Category (id, name, url)
SubCategory (id, name, url)
SubSubCategory (id, name, url)

NOTE that this is many-to-many relationship. EG: Each node can have multiple parents or children. There will be no circulation relationship (thank GOD). Only some SubSubCategory may belong to multiple SubCategory.

My implementation: I use single table for this

Cat (id, type(category, subcategory, subsubcategory), name, url)
CatRelation (id, parent_id, child_id, pre_calculated_index for tree retrieval)

pre_calculated_index can be left right implementation of modified preorder tree traversal [1, 2] or a path in my implementation. This pre_calculated_index is calculated when adding child to one node so that when you retrieve a tree you only need to sort by this field and avoid recursive query.
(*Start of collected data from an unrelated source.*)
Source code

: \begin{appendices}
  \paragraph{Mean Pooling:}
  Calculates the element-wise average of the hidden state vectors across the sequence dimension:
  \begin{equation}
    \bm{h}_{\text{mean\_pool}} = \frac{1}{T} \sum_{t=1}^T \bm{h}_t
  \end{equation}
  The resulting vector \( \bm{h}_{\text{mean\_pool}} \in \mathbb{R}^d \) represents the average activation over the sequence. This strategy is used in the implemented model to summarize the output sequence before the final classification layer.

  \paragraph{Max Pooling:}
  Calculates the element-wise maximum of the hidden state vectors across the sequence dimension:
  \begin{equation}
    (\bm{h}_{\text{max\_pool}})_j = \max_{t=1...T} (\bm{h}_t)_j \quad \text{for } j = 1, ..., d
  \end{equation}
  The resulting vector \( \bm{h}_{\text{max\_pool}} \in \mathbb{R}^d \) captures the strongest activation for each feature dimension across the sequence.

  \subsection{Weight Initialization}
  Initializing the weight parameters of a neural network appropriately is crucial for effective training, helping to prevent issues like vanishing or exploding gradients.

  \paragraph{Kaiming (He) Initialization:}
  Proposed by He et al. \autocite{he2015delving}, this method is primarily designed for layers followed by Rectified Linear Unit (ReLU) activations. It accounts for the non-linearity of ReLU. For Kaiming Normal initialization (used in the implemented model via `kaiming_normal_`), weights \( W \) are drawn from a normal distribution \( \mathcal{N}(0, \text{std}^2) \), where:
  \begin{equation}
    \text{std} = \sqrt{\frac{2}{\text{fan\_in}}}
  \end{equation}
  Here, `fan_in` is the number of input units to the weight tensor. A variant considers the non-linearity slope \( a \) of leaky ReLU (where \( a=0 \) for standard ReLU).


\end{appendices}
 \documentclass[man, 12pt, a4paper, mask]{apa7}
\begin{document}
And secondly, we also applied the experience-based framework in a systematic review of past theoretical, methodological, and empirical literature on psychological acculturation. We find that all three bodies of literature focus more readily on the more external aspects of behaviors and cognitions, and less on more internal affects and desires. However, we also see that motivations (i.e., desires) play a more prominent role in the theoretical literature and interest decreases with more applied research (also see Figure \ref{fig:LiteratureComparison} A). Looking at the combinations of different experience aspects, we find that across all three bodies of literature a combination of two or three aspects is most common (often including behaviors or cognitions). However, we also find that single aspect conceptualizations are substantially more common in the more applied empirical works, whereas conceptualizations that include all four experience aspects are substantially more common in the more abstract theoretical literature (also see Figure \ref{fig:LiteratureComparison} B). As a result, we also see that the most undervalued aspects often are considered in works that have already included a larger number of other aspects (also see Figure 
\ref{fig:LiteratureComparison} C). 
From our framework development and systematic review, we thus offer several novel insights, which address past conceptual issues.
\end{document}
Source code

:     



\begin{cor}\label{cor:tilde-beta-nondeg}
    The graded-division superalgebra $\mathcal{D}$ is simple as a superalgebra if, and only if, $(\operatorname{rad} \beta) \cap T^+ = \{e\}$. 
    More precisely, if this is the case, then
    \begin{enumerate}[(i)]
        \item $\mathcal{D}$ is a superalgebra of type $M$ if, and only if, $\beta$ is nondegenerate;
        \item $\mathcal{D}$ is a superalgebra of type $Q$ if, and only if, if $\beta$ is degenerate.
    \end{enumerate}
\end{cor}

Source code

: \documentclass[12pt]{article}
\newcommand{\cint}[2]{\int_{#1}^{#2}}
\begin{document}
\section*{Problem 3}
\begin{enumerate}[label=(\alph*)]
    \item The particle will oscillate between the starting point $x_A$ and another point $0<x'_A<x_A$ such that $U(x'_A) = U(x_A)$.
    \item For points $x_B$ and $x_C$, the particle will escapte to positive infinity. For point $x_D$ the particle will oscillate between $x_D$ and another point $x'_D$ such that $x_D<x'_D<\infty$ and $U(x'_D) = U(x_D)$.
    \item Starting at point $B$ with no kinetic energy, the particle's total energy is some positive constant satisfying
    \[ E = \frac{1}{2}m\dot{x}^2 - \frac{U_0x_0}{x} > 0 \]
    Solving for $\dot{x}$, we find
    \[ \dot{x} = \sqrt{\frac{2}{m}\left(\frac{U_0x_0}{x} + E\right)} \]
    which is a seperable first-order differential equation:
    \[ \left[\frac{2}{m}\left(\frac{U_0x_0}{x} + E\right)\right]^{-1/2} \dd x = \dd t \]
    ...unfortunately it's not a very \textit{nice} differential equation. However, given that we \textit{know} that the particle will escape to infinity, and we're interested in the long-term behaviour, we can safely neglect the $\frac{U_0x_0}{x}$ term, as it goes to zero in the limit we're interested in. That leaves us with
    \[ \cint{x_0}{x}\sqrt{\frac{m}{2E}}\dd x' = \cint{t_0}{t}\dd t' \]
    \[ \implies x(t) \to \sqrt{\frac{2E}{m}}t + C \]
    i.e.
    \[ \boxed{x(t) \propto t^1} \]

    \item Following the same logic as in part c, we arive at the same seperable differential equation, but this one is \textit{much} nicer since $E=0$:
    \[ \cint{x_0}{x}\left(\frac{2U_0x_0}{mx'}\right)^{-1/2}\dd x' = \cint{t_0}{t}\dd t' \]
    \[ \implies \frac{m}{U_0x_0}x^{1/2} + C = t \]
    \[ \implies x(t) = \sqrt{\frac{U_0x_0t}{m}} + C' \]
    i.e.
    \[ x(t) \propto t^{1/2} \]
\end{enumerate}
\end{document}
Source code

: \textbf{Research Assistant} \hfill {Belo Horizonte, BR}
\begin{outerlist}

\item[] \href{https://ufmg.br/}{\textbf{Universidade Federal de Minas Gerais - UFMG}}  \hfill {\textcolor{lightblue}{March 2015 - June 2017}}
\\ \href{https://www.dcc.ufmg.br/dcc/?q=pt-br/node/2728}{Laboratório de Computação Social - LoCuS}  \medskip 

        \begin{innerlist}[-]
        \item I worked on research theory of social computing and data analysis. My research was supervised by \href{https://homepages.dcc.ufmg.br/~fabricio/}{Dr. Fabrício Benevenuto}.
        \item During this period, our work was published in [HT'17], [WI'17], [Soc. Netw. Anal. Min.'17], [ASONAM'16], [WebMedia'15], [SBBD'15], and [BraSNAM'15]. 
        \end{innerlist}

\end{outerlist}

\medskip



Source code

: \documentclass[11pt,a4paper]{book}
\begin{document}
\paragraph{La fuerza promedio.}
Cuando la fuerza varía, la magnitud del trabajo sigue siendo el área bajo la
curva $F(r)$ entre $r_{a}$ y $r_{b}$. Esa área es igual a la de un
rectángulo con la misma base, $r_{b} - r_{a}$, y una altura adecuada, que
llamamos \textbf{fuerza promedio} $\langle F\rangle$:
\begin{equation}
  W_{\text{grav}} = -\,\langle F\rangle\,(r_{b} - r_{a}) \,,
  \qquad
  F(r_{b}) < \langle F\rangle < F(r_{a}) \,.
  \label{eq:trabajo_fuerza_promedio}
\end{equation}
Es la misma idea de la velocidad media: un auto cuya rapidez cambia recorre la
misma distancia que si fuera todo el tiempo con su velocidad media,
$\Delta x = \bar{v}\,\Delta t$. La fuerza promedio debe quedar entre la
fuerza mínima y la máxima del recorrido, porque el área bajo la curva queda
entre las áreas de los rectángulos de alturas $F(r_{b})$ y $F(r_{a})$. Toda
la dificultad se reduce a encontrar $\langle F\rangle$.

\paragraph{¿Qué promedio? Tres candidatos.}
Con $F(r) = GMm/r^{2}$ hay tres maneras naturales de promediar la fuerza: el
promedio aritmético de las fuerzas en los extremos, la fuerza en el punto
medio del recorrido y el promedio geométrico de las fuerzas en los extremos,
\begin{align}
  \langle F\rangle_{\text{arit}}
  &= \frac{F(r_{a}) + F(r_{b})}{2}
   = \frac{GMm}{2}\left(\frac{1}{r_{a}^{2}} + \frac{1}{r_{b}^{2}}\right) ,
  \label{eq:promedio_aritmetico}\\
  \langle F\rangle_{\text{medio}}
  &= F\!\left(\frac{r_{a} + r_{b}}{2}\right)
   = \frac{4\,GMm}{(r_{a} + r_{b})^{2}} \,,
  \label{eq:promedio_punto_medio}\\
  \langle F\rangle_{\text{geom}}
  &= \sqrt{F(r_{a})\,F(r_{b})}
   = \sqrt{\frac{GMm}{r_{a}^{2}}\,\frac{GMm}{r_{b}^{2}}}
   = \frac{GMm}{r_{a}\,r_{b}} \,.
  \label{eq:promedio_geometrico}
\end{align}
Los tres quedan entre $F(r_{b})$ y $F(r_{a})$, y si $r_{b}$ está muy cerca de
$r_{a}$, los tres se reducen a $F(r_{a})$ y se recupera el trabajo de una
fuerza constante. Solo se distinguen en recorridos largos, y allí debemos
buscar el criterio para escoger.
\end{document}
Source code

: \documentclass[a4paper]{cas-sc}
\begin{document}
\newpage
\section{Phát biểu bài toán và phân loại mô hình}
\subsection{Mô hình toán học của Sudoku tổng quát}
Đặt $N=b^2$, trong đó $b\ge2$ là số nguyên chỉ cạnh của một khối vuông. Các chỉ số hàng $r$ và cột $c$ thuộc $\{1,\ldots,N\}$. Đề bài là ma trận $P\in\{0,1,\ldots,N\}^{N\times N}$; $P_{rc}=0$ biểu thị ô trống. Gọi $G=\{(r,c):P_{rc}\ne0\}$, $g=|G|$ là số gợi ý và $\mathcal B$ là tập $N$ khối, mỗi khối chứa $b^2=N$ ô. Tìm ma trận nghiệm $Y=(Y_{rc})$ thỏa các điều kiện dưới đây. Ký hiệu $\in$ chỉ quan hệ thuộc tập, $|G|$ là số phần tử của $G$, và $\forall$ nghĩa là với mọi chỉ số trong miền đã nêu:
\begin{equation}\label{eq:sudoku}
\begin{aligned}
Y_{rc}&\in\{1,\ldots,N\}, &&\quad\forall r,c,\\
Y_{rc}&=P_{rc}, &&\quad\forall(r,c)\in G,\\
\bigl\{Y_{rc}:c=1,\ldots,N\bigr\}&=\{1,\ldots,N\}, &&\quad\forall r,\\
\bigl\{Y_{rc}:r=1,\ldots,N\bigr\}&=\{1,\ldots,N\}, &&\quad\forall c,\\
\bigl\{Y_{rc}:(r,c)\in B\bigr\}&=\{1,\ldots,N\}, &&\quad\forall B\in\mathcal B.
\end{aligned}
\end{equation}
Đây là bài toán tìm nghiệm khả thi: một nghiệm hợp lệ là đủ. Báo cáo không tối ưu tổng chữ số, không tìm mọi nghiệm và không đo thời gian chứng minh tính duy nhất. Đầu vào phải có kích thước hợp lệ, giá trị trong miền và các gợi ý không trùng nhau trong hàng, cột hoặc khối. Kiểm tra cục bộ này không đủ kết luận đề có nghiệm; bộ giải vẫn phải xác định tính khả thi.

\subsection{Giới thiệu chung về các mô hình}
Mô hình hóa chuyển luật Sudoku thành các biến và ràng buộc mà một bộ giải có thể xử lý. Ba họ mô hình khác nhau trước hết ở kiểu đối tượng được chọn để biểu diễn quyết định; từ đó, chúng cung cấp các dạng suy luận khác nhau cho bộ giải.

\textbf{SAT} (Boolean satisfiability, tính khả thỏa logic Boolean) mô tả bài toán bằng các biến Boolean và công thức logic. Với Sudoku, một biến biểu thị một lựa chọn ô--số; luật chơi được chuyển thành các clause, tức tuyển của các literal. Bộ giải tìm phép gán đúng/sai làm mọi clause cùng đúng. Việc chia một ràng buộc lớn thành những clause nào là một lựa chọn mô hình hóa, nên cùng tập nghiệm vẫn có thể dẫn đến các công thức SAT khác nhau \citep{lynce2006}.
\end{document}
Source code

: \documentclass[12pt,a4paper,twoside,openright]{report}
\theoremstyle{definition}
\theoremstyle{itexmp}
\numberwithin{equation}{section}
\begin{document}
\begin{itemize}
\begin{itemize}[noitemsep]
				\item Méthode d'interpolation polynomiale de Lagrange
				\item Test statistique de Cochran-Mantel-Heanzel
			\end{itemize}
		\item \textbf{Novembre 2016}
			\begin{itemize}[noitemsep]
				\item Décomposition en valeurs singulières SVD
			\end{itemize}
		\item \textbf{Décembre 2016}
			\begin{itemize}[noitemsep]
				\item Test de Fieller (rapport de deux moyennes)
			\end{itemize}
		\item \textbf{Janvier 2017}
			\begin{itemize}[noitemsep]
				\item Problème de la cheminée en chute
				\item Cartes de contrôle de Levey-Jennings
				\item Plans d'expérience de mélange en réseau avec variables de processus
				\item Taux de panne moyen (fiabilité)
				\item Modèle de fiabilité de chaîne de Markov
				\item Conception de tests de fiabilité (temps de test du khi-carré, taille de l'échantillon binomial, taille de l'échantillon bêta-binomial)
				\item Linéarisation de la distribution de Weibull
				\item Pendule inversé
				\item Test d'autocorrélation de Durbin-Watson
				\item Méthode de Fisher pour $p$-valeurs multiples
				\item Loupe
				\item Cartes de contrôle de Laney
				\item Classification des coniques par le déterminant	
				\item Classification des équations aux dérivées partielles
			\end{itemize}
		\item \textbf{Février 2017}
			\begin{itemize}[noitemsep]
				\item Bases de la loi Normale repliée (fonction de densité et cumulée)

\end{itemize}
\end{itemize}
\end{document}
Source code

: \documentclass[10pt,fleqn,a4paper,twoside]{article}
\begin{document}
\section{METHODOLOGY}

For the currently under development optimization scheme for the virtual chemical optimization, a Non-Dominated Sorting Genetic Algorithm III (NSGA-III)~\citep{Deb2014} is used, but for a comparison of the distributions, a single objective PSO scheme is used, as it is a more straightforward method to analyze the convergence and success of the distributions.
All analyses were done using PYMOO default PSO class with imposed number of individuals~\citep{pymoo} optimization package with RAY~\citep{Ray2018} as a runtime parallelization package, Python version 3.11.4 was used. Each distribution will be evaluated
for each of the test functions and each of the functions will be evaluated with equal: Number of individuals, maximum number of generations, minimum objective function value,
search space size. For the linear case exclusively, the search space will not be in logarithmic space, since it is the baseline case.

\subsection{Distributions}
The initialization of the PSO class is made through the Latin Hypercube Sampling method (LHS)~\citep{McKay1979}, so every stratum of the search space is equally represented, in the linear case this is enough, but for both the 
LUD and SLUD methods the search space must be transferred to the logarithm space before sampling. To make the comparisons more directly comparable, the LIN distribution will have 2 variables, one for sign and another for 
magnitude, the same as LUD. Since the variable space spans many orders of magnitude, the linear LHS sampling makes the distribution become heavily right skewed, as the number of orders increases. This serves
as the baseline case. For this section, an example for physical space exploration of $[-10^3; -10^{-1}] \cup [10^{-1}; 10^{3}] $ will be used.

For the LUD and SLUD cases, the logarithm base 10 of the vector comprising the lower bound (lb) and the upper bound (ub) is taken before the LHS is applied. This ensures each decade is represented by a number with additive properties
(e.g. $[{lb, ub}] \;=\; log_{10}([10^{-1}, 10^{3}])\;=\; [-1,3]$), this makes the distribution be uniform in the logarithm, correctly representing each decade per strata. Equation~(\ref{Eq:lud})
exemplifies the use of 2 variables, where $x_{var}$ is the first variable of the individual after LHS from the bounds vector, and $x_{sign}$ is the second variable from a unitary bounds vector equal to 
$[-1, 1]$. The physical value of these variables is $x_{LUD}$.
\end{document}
Anyway my boss argued that this implementation is not ideal. He suggests having each table for each type of category, and then have a pivot tables to link them:

Category (id, name, url)
SubCategory (id, name, url)
SubSubCategory (id, name, url)
Category_SubCategory(category_id, sub_category_id)
SubCategory_SubSubCategory(sub_category_id, sub_sub_category_id)

When you retrieve a tree, you only need to join all tables. His arguments is that later when you add some attribute to any category type you don't need and null field in single table implementation. And the pre_calculated_index may get wrong since it is calculated in code.

Which one should I follow? Which has better performance?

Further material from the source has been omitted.